═══ Supplied data

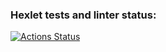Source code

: ### Hexlet tests and linter status:
[![Actions Status](https://github.com/Kokorushka/frontend-project-lvl3/workflows/hexlet-check/badge.svg)](https://github.com/Kokorushka/frontend-project-lvl3/actions)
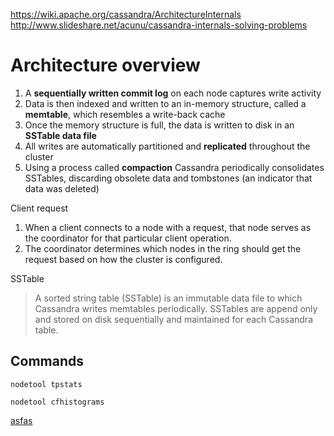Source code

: https://wiki.apache.org/cassandra/ArchitectureInternals
http://www.slideshare.net/acunu/cassandra-internals-solving-problems

# Architecture overview
1. A **sequentially written commit log** on each node captures write activity
1. Data is then indexed and written to an in-memory structure, called a **memtable**, which resembles a write-back cache
1. Once the memory structure is full, the data is written to disk in an **SSTable data file**
1.  All writes are automatically partitioned and **replicated** throughout the cluster
1.  Using a process called **compaction** Cassandra periodically consolidates SSTables, discarding obsolete data and tombstones (an indicator that data was deleted)

Client request

1. When a client connects to a node with a request, that node serves as the coordinator for that particular client operation. 
1. The coordinator determines which nodes in the ring should get the request based on how the cluster is configured.

SSTable

> A sorted string table (SSTable) is an immutable data file to which Cassandra writes memtables periodically. SSTables are append only and stored on disk sequentially and maintained for each Cassandra table.

## Commands
    nodetool tpstats

    nodetool cfhistograms

[asfas](4%20Myths%20about%20In-Memory%20Databases.md)
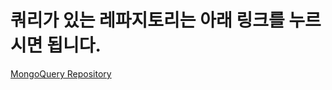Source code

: # 쿼리가 있는 레파지토리는 아래 링크를 누르시면 됩니다.

[MongoQuery Repository](https://github.com/JiwonKKang/big-data-system/tree/main/src/main/java/com/bigdata/library/book/repository)

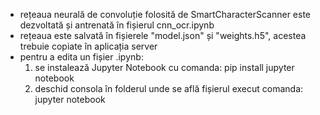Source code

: - rețeaua neurală de convoluție folosită de SmartCharacterScanner este dezvoltată și antrenată în fișierul cnn_ocr.ipynb
- rețeaua este salvată în fișierele "model.json" și "weights.h5", acestea trebuie copiate în aplicația server 
- pentru a edita un fișier .ipynb:
	1. se instalează Jupyter Notebook cu comanda: pip install jupyter notebook
	2. deschid consola în folderul unde se află fișierul execut comanda: jupyter notebook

══════

** What the task requires **
When you transcribe these entries, keep every word exact and drop the pictures.

** Exercise answer **
Source code

: ### Hexlet tests and linter status:
[![Actions Status](https://github.com/Kokorushka/frontend-project-lvl3/workflows/hexlet-check/badge.svg)](https://github.com/Kokorushka/frontend-project-lvl3/actions)
Source code

: https://wiki.apache.org/cassandra/ArchitectureInternals
http://www.slideshare.net/acunu/cassandra-internals-solving-problems

# Architecture overview
1. A **sequentially written commit log** on each node captures write activity
1. Data is then indexed and written to an in-memory structure, called a **memtable**, which resembles a write-back cache
1. Once the memory structure is full, the data is written to disk in an **SSTable data file**
1.  All writes are automatically partitioned and **replicated** throughout the cluster
1.  Using a process called **compaction** Cassandra periodically consolidates SSTables, discarding obsolete data and tombstones (an indicator that data was deleted)

Client request

1. When a client connects to a node with a request, that node serves as the coordinator for that particular client operation. 
1. The coordinator determines which nodes in the ring should get the request based on how the cluster is configured.

SSTable

> A sorted string table (SSTable) is an immutable data file to which Cassandra writes memtables periodically. SSTables are append only and stored on disk sequentially and maintained for each Cassandra table.

## Commands
    nodetool tpstats

    nodetool cfhistograms

[asfas](4%20Myths%20about%20In-Memory%20Databases.md)
Source code

: # 쿼리가 있는 레파지토리는 아래 링크를 누르시면 됩니다.

[MongoQuery Repository](https://github.com/JiwonKKang/big-data-system/tree/main/src/main/java/com/bigdata/library/book/repository)

Source code

: - rețeaua neurală de convoluție folosită de SmartCharacterScanner este dezvoltată și antrenată în fișierul cnn_ocr.ipynb
- rețeaua este salvată în fișierele "model.json" și "weights.h5", acestea trebuie copiate în aplicația server 
- pentru a edita un fișier .ipynb:
	1. se instalează Jupyter Notebook cu comanda: pip install jupyter notebook
	2. deschid consola în folderul unde se află fișierul execut comanda: jupyter notebook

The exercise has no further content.